The square of the staggered magnetization $\langle m^2\rangle$ as a function of the impurity concentration $p$ for different $g$'s. In the AF phase with $g=2<g_c(p=0)=2.522$, impurities reduce the order. The effect of impurities near the QCP and in the singlet phase is discussed in the text. The inset: Finite-size scaling of $\langle m^2\rangle$ for $p=0.01$. The position of the QCP is increased to $g_c(p=0.01)=2.65$. Data were averaged over 120 disorder realizations. The inverse temperature is $\beta =80$.

Figure 2

The impurity susceptibility ${\chi }_{\mathrm{imp}}$ is sharply peaked at $g_c$ (vertical dashed line): Impurities induce AF order. Away from $g_c,{\chi }_{\mathrm{imp}}<0$: Impurities reduce the AF order parameter. The inset shows the $g$ dependence of $\langle m^2\rangle$ for $p=0.01$ (squares) and the clean system (circles); these data were used to obtain ${\chi }_{\mathrm{imp}}$. Both the shift in $g_c$ and the large effect of impurities at the QCP are evident. Data for $\langle m^2\rangle$ result from extrapolations to $L=\infty$. The inverse temperature is $\beta =80$.

Figure 3

(a) Correlation length $\xi$ as a function of $g$. Data are shown around a single impurity (square) and for the clean system (circles). (b) $\xi \sqrt{p_c}$ is roughly constant, consistent with a picture where AF order occurs when the mean impurity separation $\langle l\rangle$ is proportional to $\xi$. Data for inverse temperatures $\beta =40,80$ were compared to ensure convergence to the ground state. $L$ up to 100 was used to calculate $\xi$. (c) The AF order parameter at fixed $\beta =80$ exhibits a sharp crossover indicating the position of the enhanced range of AF order created by the spin-1/2 impurities.

Figure 4

(a) $1/T_1$ as a function of $g$ for different values of $\beta$. The linear size is $L=50,60$. The inset: blowup of the crossing point. $g<g_c,g=g_c$, and $g>g_c$. (b) $g$ dependence of $1/T_1$ for a system with a single removed spin. $x=0,1,2,L/2$ are different horizontal distances from the impurity.

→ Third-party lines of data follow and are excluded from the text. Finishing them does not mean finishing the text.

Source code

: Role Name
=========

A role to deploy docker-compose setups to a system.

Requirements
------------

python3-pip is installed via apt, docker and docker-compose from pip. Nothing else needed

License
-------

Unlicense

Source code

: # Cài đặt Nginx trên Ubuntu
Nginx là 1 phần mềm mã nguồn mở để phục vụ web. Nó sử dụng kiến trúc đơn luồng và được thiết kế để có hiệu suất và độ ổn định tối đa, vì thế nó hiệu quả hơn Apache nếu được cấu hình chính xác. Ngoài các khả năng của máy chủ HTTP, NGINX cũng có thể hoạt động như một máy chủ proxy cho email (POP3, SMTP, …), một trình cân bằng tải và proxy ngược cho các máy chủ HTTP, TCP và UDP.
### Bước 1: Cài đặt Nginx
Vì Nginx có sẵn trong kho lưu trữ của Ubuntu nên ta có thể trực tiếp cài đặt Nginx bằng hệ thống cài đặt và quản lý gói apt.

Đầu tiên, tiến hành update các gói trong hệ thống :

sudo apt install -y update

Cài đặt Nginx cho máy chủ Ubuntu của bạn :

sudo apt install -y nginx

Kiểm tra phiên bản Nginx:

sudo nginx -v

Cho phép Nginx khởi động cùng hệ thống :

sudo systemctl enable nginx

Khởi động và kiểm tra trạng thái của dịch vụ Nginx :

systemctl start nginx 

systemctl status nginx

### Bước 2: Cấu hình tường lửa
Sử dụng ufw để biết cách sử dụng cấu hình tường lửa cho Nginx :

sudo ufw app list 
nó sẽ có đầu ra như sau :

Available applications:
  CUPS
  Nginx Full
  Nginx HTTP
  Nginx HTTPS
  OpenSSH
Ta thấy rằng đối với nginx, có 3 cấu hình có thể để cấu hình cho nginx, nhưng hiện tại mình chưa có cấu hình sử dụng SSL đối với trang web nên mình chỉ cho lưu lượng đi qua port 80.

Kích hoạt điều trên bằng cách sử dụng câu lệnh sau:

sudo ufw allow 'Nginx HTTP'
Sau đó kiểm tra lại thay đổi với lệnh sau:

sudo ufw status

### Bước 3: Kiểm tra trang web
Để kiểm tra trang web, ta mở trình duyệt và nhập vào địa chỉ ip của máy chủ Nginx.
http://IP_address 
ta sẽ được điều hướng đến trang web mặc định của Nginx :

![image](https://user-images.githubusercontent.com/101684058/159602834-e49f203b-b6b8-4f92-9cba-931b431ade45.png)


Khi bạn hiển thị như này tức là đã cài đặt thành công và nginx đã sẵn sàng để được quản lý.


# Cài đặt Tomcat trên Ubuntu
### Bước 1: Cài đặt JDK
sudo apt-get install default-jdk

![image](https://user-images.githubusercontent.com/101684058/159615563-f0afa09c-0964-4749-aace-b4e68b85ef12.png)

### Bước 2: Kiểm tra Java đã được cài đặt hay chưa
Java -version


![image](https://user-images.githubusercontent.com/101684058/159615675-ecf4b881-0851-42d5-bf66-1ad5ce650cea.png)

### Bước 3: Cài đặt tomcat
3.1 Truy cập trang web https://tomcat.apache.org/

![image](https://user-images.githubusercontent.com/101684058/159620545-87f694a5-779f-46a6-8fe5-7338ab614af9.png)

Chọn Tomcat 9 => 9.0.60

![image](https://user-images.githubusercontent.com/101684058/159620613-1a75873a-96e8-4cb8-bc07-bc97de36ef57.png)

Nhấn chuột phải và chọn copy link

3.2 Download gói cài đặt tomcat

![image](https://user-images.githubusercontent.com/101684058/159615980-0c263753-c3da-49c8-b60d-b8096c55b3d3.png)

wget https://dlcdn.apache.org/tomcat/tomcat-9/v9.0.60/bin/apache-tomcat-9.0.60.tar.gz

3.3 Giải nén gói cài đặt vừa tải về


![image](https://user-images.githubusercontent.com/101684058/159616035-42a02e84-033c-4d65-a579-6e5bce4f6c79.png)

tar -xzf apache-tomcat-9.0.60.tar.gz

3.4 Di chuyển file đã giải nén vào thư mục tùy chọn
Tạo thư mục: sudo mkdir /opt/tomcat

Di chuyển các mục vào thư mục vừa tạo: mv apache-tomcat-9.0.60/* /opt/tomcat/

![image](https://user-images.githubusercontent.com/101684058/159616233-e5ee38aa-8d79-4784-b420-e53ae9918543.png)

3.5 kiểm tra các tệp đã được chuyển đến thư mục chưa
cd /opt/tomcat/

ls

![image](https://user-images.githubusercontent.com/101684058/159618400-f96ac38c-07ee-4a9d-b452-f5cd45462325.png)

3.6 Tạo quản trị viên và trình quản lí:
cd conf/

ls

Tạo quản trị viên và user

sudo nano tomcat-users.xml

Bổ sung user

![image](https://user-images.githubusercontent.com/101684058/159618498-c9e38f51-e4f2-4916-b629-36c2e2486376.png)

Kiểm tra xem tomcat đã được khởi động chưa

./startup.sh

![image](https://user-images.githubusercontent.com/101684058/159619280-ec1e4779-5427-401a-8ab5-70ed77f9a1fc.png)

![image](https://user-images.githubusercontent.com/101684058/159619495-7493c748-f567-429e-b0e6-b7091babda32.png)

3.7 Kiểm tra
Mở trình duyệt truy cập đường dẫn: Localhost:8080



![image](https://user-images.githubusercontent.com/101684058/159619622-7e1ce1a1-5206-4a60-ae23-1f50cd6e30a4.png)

See the text. For the impurity system the linear lattice size is $L=20,30$.

Figure 5

$T$ dependence of $1/T_1$ for separations $x$ from the impurity. See the text. The inset: determination of the ${\eta }^{\prime }$ exponent. Linear lattices sizes were $L=20,30$, somewhat smaller than in previous figures because of the necessity to compute the imaginary time-dependent correlation functions.

Figure 6

AF correlation $C\left(\mathbf{r}\right)$ of the spin at an impurity site with the other spins in the layer $\alpha =1$. $g=4,3,2.7$, and 2.52. See the text.